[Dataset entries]
---*---
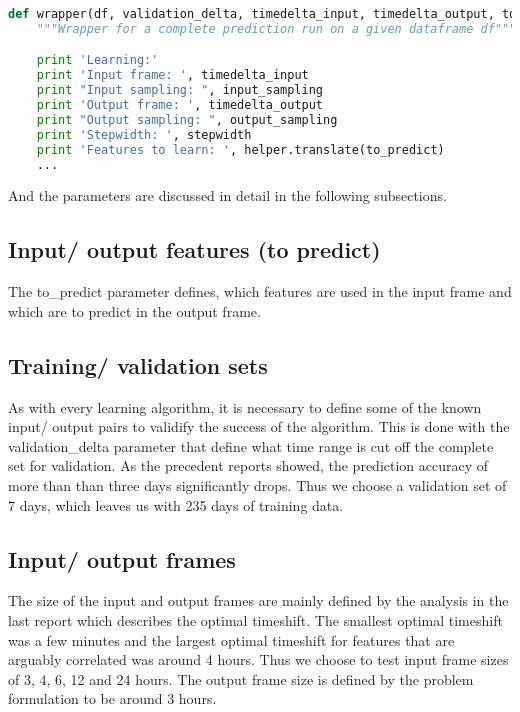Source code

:\documentclass{scrartcl}
\begin{document}
\begin{lstlisting}[language=Python]
def wrapper(df, validation_delta, timedelta_input, timedelta_output, to_predict, input_sampling, output_sampling, stepwidth):
    """Wrapper for a complete prediction run on a given dataframe df"""

    print 'Learning:'
    print 'Input frame: ', timedelta_input
    print "Input sampling: ", input_sampling
    print 'Output frame: ', timedelta_output
    print "Output sampling: ", output_sampling
    print 'Stepwidth: ', stepwidth
    print 'Features to learn: ', helper.translate(to_predict)
    ...
\end{lstlisting}

And the parameters are discussed in detail in the following subsections.


\subsection{Input/ output features (to predict)}
\label{sec:}
The to\_predict parameter defines, which features are used in the input frame and which are to predict in the output frame.


\subsection{Training/ validation sets}
\label{sec:}
As with every learning algorithm, it is necessary to define some of the known input/ output pairs to validify the success of the algorithm. This is done with the validation\_delta parameter that define what time range is cut off the complete set for validation. As the precedent reports showed, the prediction accuracy of more than than three days significantly drops. Thus we choose a validation set of 7 days, which leaves us with 235 days of training data.

\subsection{Input/ output frames}
\label{sec:}
The size of the input and output frames are mainly defined by the analysis in the last report which describes the optimal timeshift. The smallest optimal timeshift was a few minutes and the largest optimal timeshift for features that are arguably correlated was around 4 hours. Thus we choose to test input frame sizes of 3, 4, 6, 12 and 24 hours. The output frame size is defined by the problem formulation to be around 3 hours. 
\end{document}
---*---
Keeping the pictures out, print the entries above exactly as written.

Source code

:\documentclass{scrartcl}
\begin{document}
\begin{lstlisting}[language=Python]
def wrapper(df, validation_delta, timedelta_input, timedelta_output, to_predict, input_sampling, output_sampling, stepwidth):
    """Wrapper for a complete prediction run on a given dataframe df"""

    print 'Learning:'
    print 'Input frame: ', timedelta_input
    print "Input sampling: ", input_sampling
    print 'Output frame: ', timedelta_output
    print "Output sampling: ", output_sampling
    print 'Stepwidth: ', stepwidth
    print 'Features to learn: ', helper.translate(to_predict)
    ...
\end{lstlisting}

And the parameters are discussed in detail in the following subsections.


\subsection{Input/ output features (to predict)}
\label{sec:}
The to\_predict parameter defines, which features are used in the input frame and which are to predict in the output frame.


\subsection{Training/ validation sets}
\label{sec:}
As with every learning algorithm, it is necessary to define some of the known input/ output pairs to validify the success of the algorithm. This is done with the validation\_delta parameter that define what time range is cut off the complete set for validation. As the precedent reports showed, the prediction accuracy of more than than three days significantly drops. Thus we choose a validation set of 7 days, which leaves us with 235 days of training data.

\subsection{Input/ output frames}
\label{sec:}
The size of the input and output frames are mainly defined by the analysis in the last report which describes the optimal timeshift. The smallest optimal timeshift was a few minutes and the largest optimal timeshift for features that are arguably correlated was around 4 hours. Thus we choose to test input frame sizes of 3, 4, 6, 12 and 24 hours. The output frame size is defined by the problem formulation to be around 3 hours. 
\end{document}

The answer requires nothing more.